Source data:
□ □ □ □ □
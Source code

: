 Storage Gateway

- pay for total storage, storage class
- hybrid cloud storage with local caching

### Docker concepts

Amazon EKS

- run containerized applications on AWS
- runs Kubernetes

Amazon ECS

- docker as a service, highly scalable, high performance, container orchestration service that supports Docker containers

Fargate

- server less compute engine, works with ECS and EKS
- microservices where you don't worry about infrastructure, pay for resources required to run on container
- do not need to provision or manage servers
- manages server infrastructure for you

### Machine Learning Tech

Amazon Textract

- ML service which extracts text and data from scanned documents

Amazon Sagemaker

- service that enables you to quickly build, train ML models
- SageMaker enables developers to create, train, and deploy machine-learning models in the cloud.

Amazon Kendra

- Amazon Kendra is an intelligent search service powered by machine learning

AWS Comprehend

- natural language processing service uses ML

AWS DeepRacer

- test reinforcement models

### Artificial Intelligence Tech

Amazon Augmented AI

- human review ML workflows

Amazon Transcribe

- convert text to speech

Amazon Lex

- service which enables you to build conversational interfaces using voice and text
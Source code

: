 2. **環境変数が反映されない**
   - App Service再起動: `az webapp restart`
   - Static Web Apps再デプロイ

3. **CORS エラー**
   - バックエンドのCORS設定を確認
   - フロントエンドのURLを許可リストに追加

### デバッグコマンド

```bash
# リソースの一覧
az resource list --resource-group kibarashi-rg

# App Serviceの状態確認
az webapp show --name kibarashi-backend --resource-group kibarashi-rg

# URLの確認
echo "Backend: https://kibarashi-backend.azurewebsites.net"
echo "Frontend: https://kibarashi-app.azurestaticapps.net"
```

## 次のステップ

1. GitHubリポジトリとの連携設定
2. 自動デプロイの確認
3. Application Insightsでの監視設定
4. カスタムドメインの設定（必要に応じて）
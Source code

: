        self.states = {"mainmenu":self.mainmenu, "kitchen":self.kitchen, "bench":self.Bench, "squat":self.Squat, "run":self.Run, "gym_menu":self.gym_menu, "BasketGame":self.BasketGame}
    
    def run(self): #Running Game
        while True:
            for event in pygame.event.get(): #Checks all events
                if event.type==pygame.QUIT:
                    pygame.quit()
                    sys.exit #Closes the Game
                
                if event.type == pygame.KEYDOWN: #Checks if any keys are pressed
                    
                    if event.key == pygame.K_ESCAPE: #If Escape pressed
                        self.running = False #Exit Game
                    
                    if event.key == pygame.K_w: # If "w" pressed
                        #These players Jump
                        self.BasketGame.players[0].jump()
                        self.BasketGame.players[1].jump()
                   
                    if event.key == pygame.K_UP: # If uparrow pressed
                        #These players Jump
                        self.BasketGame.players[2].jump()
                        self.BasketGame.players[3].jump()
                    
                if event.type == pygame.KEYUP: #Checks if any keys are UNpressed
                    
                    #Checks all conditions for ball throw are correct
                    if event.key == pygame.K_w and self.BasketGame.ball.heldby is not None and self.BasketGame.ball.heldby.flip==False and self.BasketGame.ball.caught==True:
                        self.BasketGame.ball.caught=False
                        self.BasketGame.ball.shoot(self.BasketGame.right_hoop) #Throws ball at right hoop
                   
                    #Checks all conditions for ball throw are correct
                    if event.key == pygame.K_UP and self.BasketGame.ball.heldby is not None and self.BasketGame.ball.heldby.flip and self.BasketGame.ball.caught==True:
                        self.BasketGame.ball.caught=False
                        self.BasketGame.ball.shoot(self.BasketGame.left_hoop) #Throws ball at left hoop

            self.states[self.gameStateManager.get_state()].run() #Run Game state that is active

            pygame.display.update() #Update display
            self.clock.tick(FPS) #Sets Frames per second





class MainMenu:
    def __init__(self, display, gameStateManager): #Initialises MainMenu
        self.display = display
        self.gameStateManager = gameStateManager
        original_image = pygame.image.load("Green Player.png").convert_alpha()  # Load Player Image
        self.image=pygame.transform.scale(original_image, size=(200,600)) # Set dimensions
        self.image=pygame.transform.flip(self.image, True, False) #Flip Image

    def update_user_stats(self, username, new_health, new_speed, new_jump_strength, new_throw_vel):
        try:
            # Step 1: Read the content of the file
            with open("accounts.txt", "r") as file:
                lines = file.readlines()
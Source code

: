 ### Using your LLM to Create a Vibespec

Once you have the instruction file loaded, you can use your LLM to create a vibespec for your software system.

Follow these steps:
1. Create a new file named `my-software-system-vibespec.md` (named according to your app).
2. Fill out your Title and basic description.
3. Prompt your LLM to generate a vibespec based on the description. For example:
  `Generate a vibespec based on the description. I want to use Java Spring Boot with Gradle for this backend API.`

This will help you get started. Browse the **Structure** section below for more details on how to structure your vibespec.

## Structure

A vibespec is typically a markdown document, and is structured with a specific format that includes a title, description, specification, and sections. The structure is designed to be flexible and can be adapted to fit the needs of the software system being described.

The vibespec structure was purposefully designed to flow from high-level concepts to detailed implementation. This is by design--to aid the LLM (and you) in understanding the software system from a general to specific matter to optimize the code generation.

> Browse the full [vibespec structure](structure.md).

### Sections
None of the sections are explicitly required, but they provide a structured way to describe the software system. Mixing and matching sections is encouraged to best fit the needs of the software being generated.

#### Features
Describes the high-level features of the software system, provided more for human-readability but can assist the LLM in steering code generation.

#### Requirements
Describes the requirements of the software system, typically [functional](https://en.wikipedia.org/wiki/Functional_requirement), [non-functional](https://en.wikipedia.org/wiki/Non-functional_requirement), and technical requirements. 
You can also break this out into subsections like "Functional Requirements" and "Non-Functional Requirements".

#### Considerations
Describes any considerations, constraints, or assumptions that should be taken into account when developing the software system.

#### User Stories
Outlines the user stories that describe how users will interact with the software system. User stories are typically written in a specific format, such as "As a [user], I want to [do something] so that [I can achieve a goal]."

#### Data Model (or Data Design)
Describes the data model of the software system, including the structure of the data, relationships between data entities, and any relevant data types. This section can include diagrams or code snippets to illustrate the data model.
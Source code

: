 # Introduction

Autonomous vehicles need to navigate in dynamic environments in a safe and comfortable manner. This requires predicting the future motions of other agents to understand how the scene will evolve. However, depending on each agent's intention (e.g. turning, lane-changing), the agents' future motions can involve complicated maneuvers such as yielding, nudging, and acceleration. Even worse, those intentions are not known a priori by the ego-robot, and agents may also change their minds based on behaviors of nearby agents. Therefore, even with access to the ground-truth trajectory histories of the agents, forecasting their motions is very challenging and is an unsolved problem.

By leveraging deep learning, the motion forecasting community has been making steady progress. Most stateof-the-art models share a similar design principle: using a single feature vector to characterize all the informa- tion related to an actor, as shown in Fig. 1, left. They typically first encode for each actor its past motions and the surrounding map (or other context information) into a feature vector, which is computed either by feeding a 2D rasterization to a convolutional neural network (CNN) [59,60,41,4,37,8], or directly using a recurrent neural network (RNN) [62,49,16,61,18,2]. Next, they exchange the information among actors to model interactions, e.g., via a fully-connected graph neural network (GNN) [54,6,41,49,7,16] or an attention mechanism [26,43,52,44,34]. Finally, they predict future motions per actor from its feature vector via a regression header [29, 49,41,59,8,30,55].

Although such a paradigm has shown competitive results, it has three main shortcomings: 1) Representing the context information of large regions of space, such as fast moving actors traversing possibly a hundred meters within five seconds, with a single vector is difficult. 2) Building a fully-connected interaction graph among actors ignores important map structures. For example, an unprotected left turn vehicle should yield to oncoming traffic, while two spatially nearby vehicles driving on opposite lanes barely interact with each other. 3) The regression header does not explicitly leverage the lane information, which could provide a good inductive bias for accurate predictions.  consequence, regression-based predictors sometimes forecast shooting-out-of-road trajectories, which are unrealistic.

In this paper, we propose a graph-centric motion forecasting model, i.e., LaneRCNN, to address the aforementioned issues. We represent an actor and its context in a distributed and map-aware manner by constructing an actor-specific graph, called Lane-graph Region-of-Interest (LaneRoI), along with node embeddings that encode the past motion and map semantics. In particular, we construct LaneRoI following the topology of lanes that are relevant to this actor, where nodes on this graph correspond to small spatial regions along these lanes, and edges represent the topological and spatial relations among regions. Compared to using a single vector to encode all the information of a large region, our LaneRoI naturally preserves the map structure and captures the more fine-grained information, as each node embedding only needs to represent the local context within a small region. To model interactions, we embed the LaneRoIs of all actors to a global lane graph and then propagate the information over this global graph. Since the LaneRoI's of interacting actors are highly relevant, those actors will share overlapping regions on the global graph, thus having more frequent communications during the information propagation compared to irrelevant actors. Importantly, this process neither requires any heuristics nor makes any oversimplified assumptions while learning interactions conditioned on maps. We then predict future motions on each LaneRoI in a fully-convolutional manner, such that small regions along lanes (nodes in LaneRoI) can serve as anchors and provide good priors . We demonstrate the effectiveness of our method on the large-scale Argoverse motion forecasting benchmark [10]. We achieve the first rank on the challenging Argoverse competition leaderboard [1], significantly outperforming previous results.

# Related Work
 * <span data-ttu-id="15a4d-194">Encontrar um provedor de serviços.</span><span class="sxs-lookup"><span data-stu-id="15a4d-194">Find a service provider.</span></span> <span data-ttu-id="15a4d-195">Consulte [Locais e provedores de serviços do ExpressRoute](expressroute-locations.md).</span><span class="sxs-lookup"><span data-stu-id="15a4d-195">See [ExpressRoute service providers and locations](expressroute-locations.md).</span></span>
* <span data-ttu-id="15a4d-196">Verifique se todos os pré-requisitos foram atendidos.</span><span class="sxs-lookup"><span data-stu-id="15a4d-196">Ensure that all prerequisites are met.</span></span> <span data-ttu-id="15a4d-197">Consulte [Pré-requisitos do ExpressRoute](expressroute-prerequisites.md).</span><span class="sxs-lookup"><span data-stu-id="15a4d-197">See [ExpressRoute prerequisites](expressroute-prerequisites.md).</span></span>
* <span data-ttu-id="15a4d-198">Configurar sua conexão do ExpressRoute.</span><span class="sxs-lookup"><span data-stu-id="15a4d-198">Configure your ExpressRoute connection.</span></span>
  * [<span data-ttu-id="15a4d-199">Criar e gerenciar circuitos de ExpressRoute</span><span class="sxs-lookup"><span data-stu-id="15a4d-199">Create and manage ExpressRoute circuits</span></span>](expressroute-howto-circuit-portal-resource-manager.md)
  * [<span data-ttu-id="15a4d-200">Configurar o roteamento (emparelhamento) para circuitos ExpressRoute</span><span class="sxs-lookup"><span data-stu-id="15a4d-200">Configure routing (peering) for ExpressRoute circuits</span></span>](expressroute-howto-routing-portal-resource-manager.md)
□ □ □ □ □
EXERCISE AIM: Print, from the entries above, the line with "- service which", the line with "self.running = False" and all lines between them, exactly and with nothing else.

ANSWER TO THE EXERCISE:
- service which enables you to build conversational interfaces using voice and text
Source code

: 2. **環境変数が反映されない**
   - App Service再起動: `az webapp restart`
   - Static Web Apps再デプロイ

3. **CORS エラー**
   - バックエンドのCORS設定を確認
   - フロントエンドのURLを許可リストに追加

### デバッグコマンド

```bash
# リソースの一覧
az resource list --resource-group kibarashi-rg

# App Serviceの状態確認
az webapp show --name kibarashi-backend --resource-group kibarashi-rg

# URLの確認
echo "Backend: https://kibarashi-backend.azurewebsites.net"
echo "Frontend: https://kibarashi-app.azurestaticapps.net"
```

## 次のステップ

1. GitHubリポジトリとの連携設定
2. 自動デプロイの確認
3. Application Insightsでの監視設定
4. カスタムドメインの設定（必要に応じて）
Source code

:        self.states = {"mainmenu":self.mainmenu, "kitchen":self.kitchen, "bench":self.Bench, "squat":self.Squat, "run":self.Run, "gym_menu":self.gym_menu, "BasketGame":self.BasketGame}
    
    def run(self): #Running Game
        while True:
            for event in pygame.event.get(): #Checks all events
                if event.type==pygame.QUIT:
                    pygame.quit()
                    sys.exit #Closes the Game
                
                if event.type == pygame.KEYDOWN: #Checks if any keys are pressed
                    
                    if event.key == pygame.K_ESCAPE: #If Escape pressed
                        self.running = False #Exit Game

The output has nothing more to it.